> EXERCISE OBJECTIVE:
Copy all the entries below exactly, but not the pictures.

Pictures paired with source code:
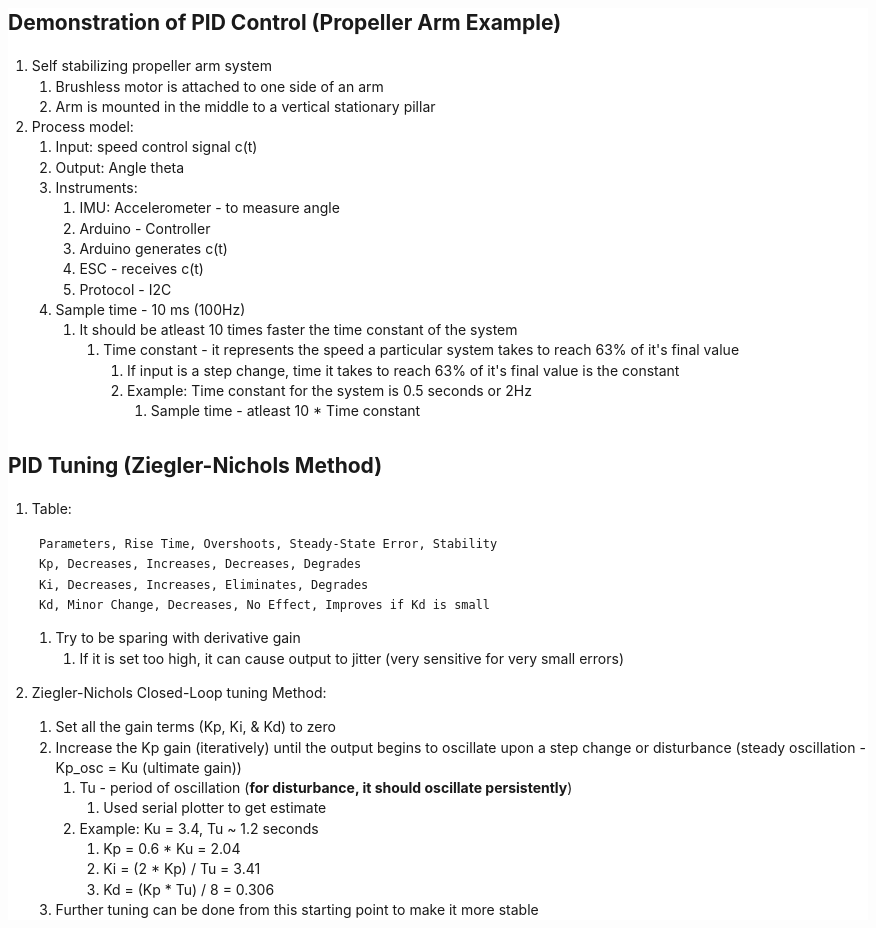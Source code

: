 ## Demonstration of PID Control (Propeller Arm Example) ##
1. Self stabilizing propeller arm system
	1. Brushless motor is attached to one side of an arm
	2. Arm is mounted in the middle to a vertical stationary pillar
2. Process model:
	1. Input: speed control signal c(t)
	2. Output: Angle theta
	3. Instruments:
		1. IMU: Accelerometer - to measure angle
		2. Arduino - Controller
		3. Arduino generates c(t)
		4. ESC - receives c(t)
		5. Protocol - I2C
	4. Sample time - 10 ms (100Hz)
		1. It should be atleast 10 times faster the time constant of the system
			1. Time constant - it represents the speed a particular system takes to reach 63% of it's final value
				1. If input is a step change, time it takes to reach 63% of it's final value is the constant
				2. Example: Time constant for the system is 0.5 seconds or 2Hz
					1. Sample time - atleast 10 * Time constant

## PID Tuning (Ziegler-Nichols Method) ##
1. Table:
	
		Parameters, Rise Time, Overshoots, Steady-State Error, Stability
		Kp, Decreases, Increases, Decreases, Degrades
		Ki, Decreases, Increases, Eliminates, Degrades
		Kd, Minor Change, Decreases, No Effect, Improves if Kd is small
		
	1. Try to be sparing with derivative gain
		1. If it is set too high, it can cause output to jitter (very sensitive for very small errors)
2. Ziegler-Nichols Closed-Loop tuning Method:
	1. Set all the gain terms (Kp, Ki, & Kd) to zero
	2. Increase the Kp gain (iteratively) until the output begins to oscillate upon a step change or disturbance (steady oscillation - Kp_osc = Ku (ultimate gain))
		1. Tu - period of oscillation (**for disturbance, it should oscillate persistently**)
			1. Used serial plotter to get estimate
		2. Example: Ku = 3.4, Tu ~ 1.2 seconds
			1. Kp = 0.6 * Ku = 2.04
			2. Ki = (2 * Kp) / Tu = 3.41
			3. Kd = (Kp * Tu) / 8 = 0.306
	3. Further tuning can be done from this starting point to make it more stable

> TASK OUTPUT:
Source code

: ## Demonstration of PID Control (Propeller Arm Example) ##
1. Self stabilizing propeller arm system
	1. Brushless motor is attached to one side of an arm
	2. Arm is mounted in the middle to a vertical stationary pillar
2. Process model:
	1. Input: speed control signal c(t)
	2. Output: Angle theta
	3. Instruments:
		1. IMU: Accelerometer - to measure angle
		2. Arduino - Controller
		3. Arduino generates c(t)
		4. ESC - receives c(t)
		5. Protocol - I2C
	4. Sample time - 10 ms (100Hz)
		1. It should be atleast 10 times faster the time constant of the system
			1. Time constant - it represents the speed a particular system takes to reach 63% of it's final value
				1. If input is a step change, time it takes to reach 63% of it's final value is the constant
				2. Example: Time constant for the system is 0.5 seconds or 2Hz
					1. Sample time - atleast 10 * Time constant

## PID Tuning (Ziegler-Nichols Method) ##
1. Table:
	
		Parameters, Rise Time, Overshoots, Steady-State Error, Stability
		Kp, Decreases, Increases, Decreases, Degrades
		Ki, Decreases, Increases, Eliminates, Degrades
		Kd, Minor Change, Decreases, No Effect, Improves if Kd is small
		
	1. Try to be sparing with derivative gain
		1. If it is set too high, it can cause output to jitter (very sensitive for very small errors)
2. Ziegler-Nichols Closed-Loop tuning Method:
	1. Set all the gain terms (Kp, Ki, & Kd) to zero
	2. Increase the Kp gain (iteratively) until the output begins to oscillate upon a step change or disturbance (steady oscillation - Kp_osc = Ku (ultimate gain))
		1. Tu - period of oscillation (**for disturbance, it should oscillate persistently**)
			1. Used serial plotter to get estimate
		2. Example: Ku = 3.4, Tu ~ 1.2 seconds
			1. Kp = 0.6 * Ku = 2.04
			2. Ki = (2 * Kp) / Tu = 3.41
			3. Kd = (Kp * Tu) / 8 = 0.306
	3. Further tuning can be done from this starting point to make it more stable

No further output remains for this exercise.